# Exercise goal:
Find the line with "Auto-correct won't catch" in the entries below, then reproduce it and every line after it down to and including the line with "As JavaScript is", exactly.

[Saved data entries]

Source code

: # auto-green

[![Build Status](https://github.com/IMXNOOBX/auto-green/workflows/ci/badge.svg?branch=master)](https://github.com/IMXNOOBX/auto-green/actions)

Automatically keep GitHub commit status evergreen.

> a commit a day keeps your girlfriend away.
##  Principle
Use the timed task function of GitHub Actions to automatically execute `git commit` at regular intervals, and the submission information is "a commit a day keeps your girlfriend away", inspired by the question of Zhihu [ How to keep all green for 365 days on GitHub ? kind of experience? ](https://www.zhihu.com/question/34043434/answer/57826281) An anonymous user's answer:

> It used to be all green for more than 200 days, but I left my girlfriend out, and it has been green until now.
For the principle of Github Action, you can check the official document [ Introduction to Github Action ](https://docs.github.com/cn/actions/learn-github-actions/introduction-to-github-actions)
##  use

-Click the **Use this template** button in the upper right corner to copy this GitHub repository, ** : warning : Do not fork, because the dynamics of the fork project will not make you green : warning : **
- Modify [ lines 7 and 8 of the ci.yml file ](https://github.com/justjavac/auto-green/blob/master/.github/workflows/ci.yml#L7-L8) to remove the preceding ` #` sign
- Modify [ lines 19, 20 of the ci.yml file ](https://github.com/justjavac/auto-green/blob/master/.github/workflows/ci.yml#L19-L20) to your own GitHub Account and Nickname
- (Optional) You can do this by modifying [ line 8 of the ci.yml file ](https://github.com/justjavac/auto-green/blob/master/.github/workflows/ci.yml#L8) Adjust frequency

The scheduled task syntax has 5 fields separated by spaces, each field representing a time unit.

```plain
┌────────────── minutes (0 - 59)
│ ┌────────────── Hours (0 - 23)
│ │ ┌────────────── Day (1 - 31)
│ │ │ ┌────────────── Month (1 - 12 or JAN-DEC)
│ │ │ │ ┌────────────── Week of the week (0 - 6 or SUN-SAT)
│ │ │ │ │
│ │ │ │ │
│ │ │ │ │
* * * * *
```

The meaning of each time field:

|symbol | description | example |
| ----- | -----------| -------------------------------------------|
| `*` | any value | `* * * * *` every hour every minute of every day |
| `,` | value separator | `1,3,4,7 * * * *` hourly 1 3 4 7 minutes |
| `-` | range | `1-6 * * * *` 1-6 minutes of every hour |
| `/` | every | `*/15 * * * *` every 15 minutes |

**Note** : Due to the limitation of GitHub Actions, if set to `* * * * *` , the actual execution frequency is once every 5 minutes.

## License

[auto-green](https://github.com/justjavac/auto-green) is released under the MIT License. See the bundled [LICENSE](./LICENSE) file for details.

--

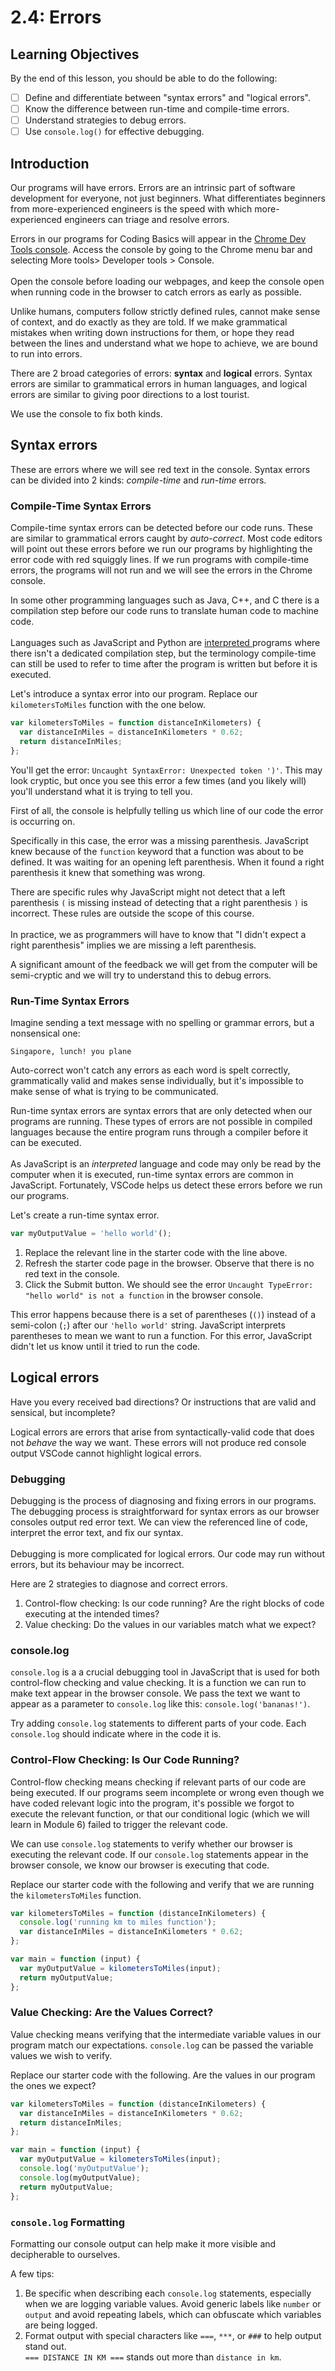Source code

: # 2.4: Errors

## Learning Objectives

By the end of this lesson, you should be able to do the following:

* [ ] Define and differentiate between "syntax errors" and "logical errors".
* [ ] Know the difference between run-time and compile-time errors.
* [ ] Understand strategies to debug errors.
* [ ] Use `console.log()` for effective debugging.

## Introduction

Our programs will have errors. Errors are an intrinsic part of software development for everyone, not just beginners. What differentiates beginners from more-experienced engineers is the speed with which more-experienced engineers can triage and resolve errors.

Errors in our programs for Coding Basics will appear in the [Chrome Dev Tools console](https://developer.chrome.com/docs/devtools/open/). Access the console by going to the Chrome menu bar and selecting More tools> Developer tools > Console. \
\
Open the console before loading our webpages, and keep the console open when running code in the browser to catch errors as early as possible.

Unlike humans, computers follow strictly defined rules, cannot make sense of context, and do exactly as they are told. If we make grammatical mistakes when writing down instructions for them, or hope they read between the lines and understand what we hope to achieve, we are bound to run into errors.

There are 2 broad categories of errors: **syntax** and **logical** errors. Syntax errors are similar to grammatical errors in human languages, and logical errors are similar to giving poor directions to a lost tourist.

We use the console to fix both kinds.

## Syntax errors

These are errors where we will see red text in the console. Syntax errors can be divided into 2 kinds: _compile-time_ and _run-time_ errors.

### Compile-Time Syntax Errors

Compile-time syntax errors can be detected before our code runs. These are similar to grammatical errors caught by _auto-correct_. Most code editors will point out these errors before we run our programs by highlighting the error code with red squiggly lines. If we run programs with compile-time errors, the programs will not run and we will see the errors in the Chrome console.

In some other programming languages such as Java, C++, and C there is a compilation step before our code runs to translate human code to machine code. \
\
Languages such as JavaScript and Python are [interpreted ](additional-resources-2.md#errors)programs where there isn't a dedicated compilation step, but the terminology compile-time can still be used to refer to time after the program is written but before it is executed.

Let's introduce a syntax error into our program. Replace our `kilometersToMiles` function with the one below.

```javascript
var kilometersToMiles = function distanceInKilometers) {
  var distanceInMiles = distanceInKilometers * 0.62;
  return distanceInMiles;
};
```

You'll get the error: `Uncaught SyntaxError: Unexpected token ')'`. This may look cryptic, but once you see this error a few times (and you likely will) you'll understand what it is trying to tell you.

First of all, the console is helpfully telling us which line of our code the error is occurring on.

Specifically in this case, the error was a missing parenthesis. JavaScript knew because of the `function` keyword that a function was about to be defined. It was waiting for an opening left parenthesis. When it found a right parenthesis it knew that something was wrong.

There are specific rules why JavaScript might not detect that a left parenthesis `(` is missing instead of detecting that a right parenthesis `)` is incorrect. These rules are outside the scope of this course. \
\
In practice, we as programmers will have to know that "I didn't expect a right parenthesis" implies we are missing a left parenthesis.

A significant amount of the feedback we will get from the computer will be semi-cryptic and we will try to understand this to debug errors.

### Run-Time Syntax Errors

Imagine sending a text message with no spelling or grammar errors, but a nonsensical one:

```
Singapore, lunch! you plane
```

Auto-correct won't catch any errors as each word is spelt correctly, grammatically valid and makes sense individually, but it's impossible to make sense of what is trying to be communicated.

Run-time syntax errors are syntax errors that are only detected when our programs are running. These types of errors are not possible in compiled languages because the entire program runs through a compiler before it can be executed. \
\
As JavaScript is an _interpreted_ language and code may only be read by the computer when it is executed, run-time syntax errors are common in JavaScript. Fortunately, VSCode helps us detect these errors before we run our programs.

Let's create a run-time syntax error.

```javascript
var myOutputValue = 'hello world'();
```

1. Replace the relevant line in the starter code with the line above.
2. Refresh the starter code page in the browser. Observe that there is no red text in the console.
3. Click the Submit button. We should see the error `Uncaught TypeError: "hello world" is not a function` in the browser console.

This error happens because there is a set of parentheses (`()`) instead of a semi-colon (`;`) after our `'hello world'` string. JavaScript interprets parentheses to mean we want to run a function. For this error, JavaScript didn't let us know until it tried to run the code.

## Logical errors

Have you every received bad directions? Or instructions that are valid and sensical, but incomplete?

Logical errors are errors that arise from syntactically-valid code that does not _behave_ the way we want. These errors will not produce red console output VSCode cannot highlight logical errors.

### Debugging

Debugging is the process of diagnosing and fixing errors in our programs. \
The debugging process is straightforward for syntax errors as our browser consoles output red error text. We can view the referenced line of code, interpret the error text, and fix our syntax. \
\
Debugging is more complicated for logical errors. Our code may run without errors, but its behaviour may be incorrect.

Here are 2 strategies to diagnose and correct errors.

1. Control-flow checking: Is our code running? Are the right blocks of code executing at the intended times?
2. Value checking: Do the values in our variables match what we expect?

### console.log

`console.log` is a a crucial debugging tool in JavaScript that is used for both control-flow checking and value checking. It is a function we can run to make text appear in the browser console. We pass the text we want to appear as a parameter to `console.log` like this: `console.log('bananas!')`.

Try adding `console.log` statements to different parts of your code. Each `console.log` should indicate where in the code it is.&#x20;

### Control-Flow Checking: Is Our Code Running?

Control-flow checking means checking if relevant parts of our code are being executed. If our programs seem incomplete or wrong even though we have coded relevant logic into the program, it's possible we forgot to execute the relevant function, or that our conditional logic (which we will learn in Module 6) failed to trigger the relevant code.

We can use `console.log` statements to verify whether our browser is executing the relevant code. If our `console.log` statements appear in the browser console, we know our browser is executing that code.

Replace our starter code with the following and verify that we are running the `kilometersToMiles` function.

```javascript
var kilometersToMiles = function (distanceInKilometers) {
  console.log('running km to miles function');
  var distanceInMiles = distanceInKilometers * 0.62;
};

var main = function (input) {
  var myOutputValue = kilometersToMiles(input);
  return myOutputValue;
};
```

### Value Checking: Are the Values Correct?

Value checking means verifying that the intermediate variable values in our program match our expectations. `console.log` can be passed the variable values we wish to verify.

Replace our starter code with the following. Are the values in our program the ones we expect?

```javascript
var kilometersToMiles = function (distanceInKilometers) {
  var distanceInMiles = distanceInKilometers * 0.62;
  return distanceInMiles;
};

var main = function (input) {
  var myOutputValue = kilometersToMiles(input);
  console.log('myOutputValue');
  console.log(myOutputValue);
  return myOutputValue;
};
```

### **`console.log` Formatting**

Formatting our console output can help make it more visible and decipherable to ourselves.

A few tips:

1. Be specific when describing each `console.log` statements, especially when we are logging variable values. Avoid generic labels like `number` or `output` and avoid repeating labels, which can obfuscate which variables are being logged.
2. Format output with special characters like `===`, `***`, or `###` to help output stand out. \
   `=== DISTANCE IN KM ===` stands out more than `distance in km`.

---

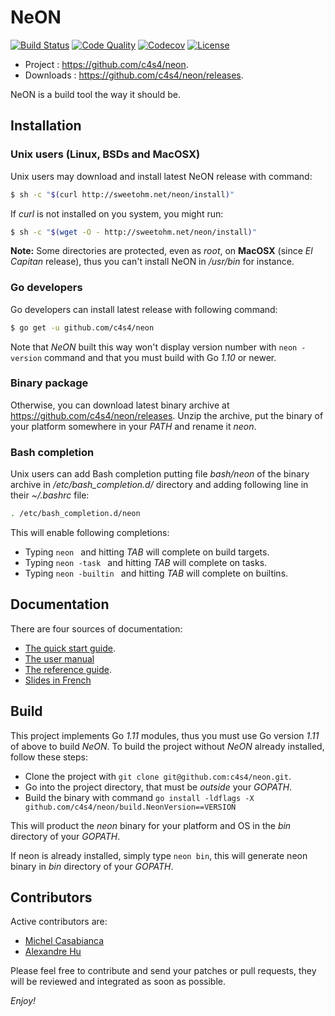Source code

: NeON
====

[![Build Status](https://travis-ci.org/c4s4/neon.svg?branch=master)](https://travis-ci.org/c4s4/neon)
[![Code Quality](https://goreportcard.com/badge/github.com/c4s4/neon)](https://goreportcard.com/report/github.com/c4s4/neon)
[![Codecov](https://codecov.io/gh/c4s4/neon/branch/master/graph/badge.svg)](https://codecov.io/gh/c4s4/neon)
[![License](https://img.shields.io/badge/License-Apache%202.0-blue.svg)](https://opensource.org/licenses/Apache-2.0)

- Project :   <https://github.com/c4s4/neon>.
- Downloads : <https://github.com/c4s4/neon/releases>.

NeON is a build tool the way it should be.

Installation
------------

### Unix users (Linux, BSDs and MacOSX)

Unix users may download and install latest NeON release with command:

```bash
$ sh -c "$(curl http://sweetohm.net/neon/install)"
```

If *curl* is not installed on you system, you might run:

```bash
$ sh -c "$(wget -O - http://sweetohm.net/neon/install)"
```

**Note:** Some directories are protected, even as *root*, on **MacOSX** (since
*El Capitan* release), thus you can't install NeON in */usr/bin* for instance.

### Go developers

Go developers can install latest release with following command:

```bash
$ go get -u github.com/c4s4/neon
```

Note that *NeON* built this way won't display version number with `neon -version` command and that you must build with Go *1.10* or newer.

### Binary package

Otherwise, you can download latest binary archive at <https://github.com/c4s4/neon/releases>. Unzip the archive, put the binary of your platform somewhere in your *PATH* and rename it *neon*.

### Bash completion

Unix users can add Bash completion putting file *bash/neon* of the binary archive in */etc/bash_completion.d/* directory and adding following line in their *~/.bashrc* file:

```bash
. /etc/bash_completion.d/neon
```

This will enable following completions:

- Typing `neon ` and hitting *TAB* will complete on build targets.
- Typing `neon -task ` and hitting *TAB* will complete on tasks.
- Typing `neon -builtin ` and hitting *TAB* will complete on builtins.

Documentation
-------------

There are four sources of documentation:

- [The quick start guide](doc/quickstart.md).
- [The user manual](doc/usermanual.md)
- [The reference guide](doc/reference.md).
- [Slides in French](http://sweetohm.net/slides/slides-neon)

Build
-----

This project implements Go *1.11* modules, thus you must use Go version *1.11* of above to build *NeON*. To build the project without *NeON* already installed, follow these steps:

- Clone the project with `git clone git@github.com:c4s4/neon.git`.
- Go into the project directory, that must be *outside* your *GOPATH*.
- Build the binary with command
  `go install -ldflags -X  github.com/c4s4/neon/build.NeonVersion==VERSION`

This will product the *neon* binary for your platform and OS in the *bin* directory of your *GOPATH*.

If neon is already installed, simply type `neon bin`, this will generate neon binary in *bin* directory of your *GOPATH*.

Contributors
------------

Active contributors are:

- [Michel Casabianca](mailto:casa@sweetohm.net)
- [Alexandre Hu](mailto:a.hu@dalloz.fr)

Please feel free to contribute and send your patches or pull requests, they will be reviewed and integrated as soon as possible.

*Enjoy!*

# Answer for this exercise:
Auto-correct won't catch any errors as each word is spelt correctly, grammatically valid and makes sense individually, but it's impossible to make sense of what is trying to be communicated.

Run-time syntax errors are syntax errors that are only detected when our programs are running. These types of errors are not possible in compiled languages because the entire program runs through a compiler before it can be executed. \
\
As JavaScript is an _interpreted_ language and code may only be read by the computer when it is executed, run-time syntax errors are common in JavaScript. Fortunately, VSCode helps us detect these errors before we run our programs.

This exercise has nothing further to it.